Martineau contends that the act only allows for the provision of “documents,” and did not require the State to “compile” information.

He also said Warner’s request raised constitutionality issues for attorneys.

“The act has to be construed with the Constitution with respect for family and private life. Financial dealings of persons involve private life.

“We have nothing to hide, we will give you information but we are not going to infringe anyone’s rights,” he said.

Martineau also said if Warner was still not content with what he had so far received, he could go to the Ombudsman for redress.

However, Warner’s attorney Richard Jaggasar said the information requested did not qualify as “personal information” but was work done by the attorneys in their professional capacity for the State, “paid for by public funds.”

He admitted the State did provide some of the information but not for 12 attorneys. He also pointed out that the initial response by the State was that documents were not going to be provided because of “privilege.”

However, Martineau said that was amended and on Wednesday morning information was sent to Warner.

In that response, the State disclosed copies of those documents that existed as they related to one of Warner’s requests for invoices and fee requisitions from attorneys hired by the State at each stage of proceedings against him.

The invoices provided were redacted showing quotes received by the Office of the Attorney General but not by whom. The invoices included sums in British pounds amounting to over £400,000 while there were quotes in TT dollars amounting to over $1.5 million. It also included some requisitions.

Martineau maintained that the State could not provide some of the information Warner asked for since those “documents “ did not exist.

“The documents, in so far as they exist, are going to be redacted and provided.”

Some of the information Warner requested that Martineau said could not be provided included a list of the sums paid to attorneys, the dates on which payments were made, and a list of the fees and/or requisitions not paid.

In his judicial review application, Warner wanted to know how much money was spent to hire attorneys to extradite him to the United States where he faces 29 charges of fraud, corruption and money laundering when he was vice president of football’s world governing body.

His claim was filed in December, last year.

The information sought in his unsuccessful freedom of information application relates to all the court matters from 2015-2023, including the committal proceedings in the magistrates’ court, the application to join the US in previous proceedings in the High Court and Court of Appeal, the Privy Council proceedings as well as his referral application to the High Court.

He is asking for declarations that the refusal to provide the information is unreasonable and irrational and wants an order compelling the PS to disclose the fee information for all attorneys, both locally and in London.
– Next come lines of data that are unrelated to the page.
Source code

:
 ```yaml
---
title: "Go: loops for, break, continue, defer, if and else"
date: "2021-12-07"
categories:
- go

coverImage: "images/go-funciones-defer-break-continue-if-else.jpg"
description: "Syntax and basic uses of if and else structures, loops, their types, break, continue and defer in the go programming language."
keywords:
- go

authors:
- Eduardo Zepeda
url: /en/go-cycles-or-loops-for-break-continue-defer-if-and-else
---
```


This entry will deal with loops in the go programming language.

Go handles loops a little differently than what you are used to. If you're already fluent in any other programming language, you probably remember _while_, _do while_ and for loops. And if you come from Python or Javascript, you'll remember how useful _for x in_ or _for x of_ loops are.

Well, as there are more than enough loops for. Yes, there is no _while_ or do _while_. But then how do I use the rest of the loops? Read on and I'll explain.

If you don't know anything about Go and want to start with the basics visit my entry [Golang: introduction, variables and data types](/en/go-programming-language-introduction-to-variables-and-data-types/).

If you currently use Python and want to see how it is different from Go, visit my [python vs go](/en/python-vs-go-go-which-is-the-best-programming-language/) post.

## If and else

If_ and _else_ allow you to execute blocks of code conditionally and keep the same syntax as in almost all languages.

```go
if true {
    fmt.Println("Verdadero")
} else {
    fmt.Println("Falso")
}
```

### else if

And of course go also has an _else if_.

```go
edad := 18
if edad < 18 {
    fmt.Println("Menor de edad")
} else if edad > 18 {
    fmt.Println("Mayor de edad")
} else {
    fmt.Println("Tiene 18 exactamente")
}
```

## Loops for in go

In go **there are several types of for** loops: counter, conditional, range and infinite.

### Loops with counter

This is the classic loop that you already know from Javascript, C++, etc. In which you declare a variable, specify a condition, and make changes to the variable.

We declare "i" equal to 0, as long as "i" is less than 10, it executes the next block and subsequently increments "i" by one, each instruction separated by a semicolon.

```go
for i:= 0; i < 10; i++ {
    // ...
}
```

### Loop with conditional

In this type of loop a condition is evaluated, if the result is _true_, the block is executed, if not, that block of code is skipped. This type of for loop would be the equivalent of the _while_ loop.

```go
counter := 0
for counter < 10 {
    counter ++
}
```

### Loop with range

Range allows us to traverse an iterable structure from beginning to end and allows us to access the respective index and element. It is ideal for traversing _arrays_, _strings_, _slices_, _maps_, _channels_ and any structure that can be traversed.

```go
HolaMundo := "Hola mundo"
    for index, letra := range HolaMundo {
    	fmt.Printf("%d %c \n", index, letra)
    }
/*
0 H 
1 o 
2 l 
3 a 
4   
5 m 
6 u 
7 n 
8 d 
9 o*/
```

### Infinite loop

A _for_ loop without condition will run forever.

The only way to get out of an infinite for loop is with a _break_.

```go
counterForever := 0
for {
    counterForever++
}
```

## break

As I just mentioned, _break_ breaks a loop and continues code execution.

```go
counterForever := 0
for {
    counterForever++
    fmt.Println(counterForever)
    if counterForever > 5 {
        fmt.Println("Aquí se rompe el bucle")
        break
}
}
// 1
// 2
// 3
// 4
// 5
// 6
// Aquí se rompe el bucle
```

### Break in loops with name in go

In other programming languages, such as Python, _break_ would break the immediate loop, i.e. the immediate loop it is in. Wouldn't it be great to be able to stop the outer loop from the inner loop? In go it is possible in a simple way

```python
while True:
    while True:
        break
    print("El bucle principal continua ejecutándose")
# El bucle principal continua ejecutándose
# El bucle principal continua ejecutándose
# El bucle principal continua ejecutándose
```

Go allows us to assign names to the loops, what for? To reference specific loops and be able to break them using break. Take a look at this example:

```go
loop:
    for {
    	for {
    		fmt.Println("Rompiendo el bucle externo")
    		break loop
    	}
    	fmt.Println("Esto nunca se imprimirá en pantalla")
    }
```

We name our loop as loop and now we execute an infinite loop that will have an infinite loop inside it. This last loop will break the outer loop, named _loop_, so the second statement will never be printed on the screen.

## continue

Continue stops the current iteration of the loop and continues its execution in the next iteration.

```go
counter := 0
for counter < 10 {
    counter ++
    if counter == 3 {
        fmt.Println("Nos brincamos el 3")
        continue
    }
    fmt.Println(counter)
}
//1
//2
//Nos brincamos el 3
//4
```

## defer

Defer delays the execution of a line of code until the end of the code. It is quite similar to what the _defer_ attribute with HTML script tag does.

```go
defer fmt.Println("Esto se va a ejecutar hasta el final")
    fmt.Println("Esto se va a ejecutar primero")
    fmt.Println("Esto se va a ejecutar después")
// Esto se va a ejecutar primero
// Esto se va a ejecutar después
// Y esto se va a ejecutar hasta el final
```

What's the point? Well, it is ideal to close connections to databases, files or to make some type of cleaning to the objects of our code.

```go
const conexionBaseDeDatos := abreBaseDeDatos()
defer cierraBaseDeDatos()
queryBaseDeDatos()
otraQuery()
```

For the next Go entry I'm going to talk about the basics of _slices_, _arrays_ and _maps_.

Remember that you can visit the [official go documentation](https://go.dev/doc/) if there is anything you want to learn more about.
In October 2023, Warner was told there were no “sufficiently strong public interests” to release the information. It also said that these interests would be best served by refusing access to the invoices and fee requisitions for the law firms at each stage of the legal proceedings and preserving the attorney/client privileges.

Warner’s application said this decision is unsustainable. It listed the names of 17 attorneys, including two King’s Counsel, five senior counsel, and a UK law firm.

His request for information was made in July 2023 after the former chief magistrate referred his constitutional complaint to the High Court.

One of two responses from the AG’s office gave a list of six attorneys and the $7.5 million paid to them from 2015-2023.

In an affidavit in support of the judicial review application, Warner said he has borne the costs of his attorneys “solely and alone. Yet I am a citizen of Trinidad and Tobago and the funds spent to extradite me are the public funds from the public purse.

“I make this point not necessarily because I consider that in and of itself to be unfair or biased, but because I have not seen, heard or read about any similar extradition proceedings piquing the interest of government officials like this ever before.”

He also said he found the reasons given for not supplying the information for some of the attorneys to be “deeply troubling.”

“I am only asking for a breakdown of fees, nothing more….It is, therefore, illogical to contend that the release of fees paid to one attorney-at-law will breach privilege but not the release of the other.”

His extradition proceeding in the magistrates' court has been adjourned to December to allow the High Court to hear and decide on his constitutional challenge.

In February, in a radio interview, Warner was confident the case against him in the US was over because of a ruling by that country’s Supreme Court in January.

In that ruling, the court held that US prosecutors overreached their boundaries when they applied laws of the United States to groups of people, many of them being foreign nationals, who allegedly defrauded FIFA, another foreign organisation with its headquarters based in Switzerland.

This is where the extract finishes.